• INPUT FOR THIS TASK:

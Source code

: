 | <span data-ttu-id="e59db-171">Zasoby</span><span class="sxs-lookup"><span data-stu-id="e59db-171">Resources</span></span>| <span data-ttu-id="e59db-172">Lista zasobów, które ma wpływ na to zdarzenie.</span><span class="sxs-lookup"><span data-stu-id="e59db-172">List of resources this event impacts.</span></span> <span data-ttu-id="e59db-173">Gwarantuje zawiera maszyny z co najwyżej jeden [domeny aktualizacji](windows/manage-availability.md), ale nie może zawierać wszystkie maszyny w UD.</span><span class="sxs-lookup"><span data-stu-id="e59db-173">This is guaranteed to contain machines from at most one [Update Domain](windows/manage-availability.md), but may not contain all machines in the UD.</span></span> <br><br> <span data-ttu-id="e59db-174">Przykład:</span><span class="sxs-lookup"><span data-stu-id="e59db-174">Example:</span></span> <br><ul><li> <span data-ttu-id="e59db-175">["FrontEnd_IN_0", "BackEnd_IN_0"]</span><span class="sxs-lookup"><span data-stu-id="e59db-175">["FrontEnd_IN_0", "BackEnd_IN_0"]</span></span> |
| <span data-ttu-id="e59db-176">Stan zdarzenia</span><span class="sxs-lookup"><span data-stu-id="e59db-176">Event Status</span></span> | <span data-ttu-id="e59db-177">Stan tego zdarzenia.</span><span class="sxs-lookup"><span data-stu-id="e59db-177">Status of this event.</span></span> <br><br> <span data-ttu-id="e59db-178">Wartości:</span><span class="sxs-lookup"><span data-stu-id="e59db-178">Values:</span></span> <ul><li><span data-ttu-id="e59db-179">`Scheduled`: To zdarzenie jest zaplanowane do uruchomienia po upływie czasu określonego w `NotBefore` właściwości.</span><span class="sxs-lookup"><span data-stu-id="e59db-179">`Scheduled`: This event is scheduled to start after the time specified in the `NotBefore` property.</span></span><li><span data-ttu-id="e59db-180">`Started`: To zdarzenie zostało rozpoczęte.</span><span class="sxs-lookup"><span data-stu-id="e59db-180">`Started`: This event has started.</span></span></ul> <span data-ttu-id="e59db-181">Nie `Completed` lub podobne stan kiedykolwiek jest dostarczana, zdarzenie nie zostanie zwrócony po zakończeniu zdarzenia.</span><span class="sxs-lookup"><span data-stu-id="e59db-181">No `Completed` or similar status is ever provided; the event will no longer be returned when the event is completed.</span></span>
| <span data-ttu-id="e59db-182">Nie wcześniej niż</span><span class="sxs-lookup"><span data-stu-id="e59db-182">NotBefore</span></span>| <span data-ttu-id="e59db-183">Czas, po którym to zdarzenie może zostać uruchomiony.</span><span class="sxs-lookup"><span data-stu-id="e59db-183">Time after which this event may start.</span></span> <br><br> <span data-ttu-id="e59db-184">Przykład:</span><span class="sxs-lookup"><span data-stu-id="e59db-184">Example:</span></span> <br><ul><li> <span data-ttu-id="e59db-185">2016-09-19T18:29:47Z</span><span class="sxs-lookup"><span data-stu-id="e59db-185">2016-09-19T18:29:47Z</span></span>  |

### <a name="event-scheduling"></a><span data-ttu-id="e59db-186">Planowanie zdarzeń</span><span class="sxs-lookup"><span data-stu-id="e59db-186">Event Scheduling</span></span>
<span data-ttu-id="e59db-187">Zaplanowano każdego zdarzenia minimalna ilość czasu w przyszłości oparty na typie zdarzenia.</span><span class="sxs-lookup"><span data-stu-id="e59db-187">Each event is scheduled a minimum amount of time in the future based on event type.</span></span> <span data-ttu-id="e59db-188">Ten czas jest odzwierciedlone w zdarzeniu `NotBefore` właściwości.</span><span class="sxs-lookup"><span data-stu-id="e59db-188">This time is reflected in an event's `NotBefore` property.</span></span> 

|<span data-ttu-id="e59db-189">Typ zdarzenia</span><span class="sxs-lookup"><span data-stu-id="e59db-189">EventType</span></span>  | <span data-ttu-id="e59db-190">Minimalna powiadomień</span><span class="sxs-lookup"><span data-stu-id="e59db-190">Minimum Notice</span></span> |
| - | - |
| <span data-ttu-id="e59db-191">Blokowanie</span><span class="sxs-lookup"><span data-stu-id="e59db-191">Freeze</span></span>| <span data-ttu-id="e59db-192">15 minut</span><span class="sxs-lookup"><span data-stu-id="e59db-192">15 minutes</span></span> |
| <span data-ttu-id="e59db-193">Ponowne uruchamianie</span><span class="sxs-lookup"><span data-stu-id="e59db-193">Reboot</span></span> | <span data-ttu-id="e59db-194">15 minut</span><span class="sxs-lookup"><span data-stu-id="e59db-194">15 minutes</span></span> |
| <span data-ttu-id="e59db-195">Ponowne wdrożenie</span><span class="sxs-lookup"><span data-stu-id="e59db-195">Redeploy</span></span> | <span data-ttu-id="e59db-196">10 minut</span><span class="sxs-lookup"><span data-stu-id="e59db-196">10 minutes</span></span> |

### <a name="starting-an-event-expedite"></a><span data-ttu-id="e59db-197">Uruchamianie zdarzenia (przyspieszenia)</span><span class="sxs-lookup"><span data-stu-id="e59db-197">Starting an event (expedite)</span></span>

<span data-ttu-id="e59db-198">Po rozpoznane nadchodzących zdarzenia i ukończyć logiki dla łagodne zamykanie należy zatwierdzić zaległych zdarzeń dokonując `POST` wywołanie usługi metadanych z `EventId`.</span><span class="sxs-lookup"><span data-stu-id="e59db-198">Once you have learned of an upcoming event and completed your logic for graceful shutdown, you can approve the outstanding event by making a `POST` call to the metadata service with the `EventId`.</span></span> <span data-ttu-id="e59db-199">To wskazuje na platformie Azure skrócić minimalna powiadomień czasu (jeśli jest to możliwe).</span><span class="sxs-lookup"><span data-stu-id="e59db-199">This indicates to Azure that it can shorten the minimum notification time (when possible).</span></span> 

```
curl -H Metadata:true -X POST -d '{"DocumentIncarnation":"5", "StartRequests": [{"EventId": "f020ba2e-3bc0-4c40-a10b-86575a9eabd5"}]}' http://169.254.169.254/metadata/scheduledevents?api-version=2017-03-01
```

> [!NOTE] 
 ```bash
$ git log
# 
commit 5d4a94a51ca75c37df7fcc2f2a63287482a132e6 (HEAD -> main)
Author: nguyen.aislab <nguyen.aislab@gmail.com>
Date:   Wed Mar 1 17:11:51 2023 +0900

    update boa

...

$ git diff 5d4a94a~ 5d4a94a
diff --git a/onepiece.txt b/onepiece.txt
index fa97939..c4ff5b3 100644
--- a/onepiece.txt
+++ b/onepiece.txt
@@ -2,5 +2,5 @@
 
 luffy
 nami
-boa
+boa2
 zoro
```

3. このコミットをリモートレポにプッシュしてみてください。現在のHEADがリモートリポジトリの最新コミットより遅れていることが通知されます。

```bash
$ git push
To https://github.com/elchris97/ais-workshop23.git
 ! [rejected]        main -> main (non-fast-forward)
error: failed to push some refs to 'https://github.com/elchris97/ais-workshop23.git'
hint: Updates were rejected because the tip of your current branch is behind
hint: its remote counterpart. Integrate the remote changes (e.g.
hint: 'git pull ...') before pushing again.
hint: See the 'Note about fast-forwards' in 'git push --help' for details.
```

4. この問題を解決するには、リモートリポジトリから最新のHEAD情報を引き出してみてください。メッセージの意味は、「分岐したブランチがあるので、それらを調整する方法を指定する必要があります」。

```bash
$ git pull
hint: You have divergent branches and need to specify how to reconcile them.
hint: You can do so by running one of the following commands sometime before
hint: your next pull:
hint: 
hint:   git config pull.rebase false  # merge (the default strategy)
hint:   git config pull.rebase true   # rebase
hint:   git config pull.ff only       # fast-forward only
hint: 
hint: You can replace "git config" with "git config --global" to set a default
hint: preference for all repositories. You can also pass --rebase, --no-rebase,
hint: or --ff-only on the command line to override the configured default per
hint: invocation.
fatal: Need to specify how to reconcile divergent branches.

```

• WHAT YOU SHOULD DO:
Where a line above contains the word "reconcile", copy that line.

• EXERCISE SOLUTION:
hint: You have divergent branches and need to specify how to reconcile them.
fatal: Need to specify how to reconcile divergent branches.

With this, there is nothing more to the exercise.